## Work to be completed
Restate word for word the lines of the data below, from the first through the one that has "5. Open a Pull Request".

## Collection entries
——

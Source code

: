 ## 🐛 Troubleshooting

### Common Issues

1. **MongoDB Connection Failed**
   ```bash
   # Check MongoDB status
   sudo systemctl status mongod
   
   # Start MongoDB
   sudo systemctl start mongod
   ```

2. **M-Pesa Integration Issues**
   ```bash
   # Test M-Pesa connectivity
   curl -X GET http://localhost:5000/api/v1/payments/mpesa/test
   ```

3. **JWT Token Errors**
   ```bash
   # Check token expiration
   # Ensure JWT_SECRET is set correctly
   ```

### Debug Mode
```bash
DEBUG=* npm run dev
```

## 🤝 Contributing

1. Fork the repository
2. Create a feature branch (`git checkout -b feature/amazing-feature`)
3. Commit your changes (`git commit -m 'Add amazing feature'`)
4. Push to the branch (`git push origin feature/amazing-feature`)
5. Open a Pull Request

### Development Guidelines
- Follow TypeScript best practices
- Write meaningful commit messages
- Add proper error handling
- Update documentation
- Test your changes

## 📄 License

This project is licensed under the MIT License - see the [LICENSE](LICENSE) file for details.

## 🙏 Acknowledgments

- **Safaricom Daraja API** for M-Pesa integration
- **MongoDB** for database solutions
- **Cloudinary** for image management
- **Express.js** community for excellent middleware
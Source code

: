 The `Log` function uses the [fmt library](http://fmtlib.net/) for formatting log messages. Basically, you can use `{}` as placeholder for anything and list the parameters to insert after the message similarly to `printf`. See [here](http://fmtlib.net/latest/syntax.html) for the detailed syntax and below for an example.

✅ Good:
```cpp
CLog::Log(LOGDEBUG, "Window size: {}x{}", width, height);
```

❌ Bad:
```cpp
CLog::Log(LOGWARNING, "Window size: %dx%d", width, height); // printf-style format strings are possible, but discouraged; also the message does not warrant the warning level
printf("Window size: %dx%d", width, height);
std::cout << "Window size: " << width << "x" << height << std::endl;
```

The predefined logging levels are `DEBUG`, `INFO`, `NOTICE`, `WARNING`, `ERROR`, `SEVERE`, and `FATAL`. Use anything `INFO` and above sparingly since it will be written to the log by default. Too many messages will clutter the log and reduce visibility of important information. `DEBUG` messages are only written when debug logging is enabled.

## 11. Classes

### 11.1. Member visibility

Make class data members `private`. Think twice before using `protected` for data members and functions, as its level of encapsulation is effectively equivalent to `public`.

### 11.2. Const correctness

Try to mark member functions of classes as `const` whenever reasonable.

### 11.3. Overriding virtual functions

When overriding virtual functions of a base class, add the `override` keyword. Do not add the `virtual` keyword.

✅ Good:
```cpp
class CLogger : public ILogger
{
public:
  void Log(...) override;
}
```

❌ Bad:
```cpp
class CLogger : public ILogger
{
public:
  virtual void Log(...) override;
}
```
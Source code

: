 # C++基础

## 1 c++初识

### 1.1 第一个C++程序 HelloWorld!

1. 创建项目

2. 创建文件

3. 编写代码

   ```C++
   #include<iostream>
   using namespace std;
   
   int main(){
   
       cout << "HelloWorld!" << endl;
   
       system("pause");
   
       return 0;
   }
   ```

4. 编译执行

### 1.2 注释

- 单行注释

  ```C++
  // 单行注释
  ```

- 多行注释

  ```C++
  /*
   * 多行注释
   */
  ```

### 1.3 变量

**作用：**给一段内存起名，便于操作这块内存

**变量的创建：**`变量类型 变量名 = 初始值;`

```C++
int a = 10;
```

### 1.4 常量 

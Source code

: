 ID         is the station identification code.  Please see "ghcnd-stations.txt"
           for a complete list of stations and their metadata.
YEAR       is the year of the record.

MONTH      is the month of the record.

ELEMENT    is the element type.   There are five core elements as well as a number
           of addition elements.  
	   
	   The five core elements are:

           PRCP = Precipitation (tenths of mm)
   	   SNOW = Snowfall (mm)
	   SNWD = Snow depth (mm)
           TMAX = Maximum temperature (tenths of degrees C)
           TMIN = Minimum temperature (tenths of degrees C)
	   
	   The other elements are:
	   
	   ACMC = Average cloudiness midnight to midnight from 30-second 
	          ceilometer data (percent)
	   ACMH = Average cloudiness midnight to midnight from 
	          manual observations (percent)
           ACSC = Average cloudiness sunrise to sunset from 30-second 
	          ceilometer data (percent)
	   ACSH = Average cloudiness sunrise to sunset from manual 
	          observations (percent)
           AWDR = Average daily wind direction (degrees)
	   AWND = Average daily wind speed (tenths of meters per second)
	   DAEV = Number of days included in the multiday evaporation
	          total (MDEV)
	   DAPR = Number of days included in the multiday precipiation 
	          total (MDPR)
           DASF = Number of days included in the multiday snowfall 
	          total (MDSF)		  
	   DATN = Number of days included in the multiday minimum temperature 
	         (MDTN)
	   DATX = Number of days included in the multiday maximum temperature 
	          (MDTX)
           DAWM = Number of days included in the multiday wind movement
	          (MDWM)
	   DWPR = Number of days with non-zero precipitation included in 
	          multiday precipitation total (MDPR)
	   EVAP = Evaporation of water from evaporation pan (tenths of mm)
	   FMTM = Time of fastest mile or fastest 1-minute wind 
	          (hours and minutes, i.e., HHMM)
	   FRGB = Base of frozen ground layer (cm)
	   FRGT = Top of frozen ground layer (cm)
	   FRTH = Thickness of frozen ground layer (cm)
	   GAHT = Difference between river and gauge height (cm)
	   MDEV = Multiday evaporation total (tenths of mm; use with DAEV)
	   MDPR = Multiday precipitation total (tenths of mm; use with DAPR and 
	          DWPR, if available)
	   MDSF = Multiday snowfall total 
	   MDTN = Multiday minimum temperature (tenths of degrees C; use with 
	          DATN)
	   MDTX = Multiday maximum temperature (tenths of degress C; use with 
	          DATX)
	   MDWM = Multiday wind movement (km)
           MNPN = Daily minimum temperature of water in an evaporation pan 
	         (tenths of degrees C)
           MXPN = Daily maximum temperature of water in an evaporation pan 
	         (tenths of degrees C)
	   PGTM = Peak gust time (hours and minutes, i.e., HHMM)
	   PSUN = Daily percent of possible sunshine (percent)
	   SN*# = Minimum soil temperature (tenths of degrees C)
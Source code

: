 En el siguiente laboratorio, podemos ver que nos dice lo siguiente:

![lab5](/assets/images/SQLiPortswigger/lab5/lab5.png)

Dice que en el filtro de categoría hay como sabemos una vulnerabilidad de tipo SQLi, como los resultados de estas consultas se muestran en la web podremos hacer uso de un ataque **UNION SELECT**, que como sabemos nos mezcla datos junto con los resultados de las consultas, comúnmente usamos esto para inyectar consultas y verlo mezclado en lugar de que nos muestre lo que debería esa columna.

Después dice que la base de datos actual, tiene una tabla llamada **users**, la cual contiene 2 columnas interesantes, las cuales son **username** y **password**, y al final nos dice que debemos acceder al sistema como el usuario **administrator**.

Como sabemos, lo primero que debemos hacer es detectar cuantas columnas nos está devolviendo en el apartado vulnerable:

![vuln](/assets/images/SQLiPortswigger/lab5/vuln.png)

——

## Task output
Source code

: ## 🐛 Troubleshooting

### Common Issues

1. **MongoDB Connection Failed**
   ```bash
   # Check MongoDB status
   sudo systemctl status mongod
   
   # Start MongoDB
   sudo systemctl start mongod
   ```

2. **M-Pesa Integration Issues**
   ```bash
   # Test M-Pesa connectivity
   curl -X GET http://localhost:5000/api/v1/payments/mpesa/test
   ```

3. **JWT Token Errors**
   ```bash
   # Check token expiration
   # Ensure JWT_SECRET is set correctly
   ```

### Debug Mode
```bash
DEBUG=* npm run dev
```

## 🤝 Contributing

1. Fork the repository
2. Create a feature branch (`git checkout -b feature/amazing-feature`)
3. Commit your changes (`git commit -m 'Add amazing feature'`)
4. Push to the branch (`git push origin feature/amazing-feature`)
5. Open a Pull Request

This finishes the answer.